I’ve written before about many websites that sell puppies over the Internet with cute photos and resolute assurances about healthy, happy dogs. But all too often, these claims hide the back story: the dogs are sourced from cruel puppy mills where breeding dogs live out their entire lives without basic care or attention. That’s why we’re urging the Obama administration to finalize a rule to regulate these online puppy sellers.
Photo: Allen E. Sullivan
Matted dogs await rescue in South Carolina.
Today in South Carolina, The HSUS’s Animal Rescue Team came to the aid of more than 200 dogs and puppies, along with dozens of birds and nine horses, living in awful conditions at a facility that sold puppies online using the name Calabel’s Designer Dogs.
The dogs range from tiny breeds such as Chihuahuas and Yorkies to larger golden retrievers and Doberman pinschers. The mill “has almost every breed under the sun,” says HSUS responder Ashley Mauceri. Nearly all the dogs, including pregnant females and mothers with nursing puppies, were living outdoors in overgrown pens and rabbit hutches encrusted with feces. Many had only filthy water to drink, little or no food, and inadequate living spaces.
Some dogs had open wounds covered in flies, and one poodle was especially emaciated and matted from head to toe—but Ashley says that like many of the animals, he seemed happy to get out of his pen and be carried to safety.
This rescue was set into motion when residents concerned about the animals’ welfare contacted The HSUS. Our anti-cruelty team coordinated with law enforcement, and today the Edgefield County Sheriff’s Office served a warrant to seize the animals. Weak laws against puppy mills make it possible for cruel conditions like these to go on for far too long .

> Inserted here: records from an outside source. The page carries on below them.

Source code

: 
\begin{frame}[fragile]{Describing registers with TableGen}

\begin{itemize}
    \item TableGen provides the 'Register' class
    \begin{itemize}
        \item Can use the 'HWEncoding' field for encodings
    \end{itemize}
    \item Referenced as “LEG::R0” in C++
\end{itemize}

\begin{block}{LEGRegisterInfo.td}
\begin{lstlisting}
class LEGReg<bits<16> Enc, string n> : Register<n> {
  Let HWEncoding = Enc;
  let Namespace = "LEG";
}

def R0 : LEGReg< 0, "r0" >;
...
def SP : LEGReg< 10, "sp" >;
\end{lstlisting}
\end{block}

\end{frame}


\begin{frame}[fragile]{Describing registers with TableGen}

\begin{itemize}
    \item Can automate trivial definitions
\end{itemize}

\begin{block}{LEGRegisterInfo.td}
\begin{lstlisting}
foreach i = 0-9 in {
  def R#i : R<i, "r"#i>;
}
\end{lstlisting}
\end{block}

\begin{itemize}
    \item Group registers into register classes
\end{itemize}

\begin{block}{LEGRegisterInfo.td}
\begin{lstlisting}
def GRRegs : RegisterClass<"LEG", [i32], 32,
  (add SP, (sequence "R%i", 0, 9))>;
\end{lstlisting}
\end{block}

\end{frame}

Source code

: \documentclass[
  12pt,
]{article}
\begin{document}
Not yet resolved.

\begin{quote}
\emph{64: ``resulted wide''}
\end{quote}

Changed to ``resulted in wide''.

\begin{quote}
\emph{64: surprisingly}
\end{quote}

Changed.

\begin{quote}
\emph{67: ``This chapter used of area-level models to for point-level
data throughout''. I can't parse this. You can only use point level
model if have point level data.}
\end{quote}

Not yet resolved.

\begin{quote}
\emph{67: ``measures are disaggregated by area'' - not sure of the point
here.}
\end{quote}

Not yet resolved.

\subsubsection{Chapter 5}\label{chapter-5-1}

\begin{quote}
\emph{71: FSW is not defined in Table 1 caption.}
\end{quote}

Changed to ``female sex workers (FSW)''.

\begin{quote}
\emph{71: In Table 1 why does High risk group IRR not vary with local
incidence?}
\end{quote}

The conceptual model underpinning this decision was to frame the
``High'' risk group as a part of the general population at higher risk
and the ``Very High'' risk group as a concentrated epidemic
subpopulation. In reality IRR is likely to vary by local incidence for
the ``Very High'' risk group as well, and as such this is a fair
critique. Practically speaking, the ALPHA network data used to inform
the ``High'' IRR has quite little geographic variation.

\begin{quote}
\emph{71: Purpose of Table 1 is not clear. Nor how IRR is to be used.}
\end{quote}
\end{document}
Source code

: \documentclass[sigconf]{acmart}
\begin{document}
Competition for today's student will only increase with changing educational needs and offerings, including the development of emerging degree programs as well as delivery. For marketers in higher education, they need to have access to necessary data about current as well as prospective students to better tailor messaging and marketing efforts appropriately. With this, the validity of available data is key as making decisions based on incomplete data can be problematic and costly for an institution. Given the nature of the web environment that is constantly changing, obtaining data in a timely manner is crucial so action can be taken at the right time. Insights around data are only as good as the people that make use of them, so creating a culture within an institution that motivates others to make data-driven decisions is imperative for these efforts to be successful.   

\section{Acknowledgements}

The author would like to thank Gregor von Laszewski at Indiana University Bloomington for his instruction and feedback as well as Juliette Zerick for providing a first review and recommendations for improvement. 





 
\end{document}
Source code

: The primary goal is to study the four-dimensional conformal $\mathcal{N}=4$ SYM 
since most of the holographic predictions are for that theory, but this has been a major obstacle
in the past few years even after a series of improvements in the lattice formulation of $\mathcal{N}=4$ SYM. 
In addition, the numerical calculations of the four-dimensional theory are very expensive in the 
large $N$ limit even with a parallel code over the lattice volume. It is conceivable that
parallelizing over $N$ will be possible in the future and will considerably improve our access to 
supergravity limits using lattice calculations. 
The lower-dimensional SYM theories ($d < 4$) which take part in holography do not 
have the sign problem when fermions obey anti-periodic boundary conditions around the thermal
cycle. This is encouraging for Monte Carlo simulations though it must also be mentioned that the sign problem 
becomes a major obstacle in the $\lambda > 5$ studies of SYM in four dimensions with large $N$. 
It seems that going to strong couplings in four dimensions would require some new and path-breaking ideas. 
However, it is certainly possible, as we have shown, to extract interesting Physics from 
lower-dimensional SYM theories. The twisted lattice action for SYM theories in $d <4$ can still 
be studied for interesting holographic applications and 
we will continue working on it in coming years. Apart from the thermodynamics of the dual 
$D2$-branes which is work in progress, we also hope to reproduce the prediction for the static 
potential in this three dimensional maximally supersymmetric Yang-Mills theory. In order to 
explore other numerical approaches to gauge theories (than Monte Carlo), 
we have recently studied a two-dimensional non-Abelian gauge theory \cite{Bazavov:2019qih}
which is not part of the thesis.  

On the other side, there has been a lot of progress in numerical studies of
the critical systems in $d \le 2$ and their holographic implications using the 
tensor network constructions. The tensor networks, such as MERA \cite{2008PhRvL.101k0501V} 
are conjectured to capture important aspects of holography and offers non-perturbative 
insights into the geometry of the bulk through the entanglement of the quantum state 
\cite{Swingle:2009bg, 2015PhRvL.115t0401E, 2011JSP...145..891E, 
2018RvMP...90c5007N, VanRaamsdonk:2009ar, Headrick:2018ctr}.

Local agencies in Edgefield County simply don’t have the resources to care for hundreds of additional animals, so our Animal Rescue Team deployed to help. Our Shelter Services program also recently visited shelters in South Carolina to help support their work with additional resources and training. We’re grateful to the sheriff’s office for taking action, as well as to the Humane Society of Charlotte for assisting in the rescue and sending veterinarians to the scene. The HSUS is funding care for the horses, and we’ve set up an emergency shelter where we’ll care for the dogs and birds. There, they’ll receive clean food and water, veterinary checkups, and affection from our staff and volunteers to help put them on the path to better lives.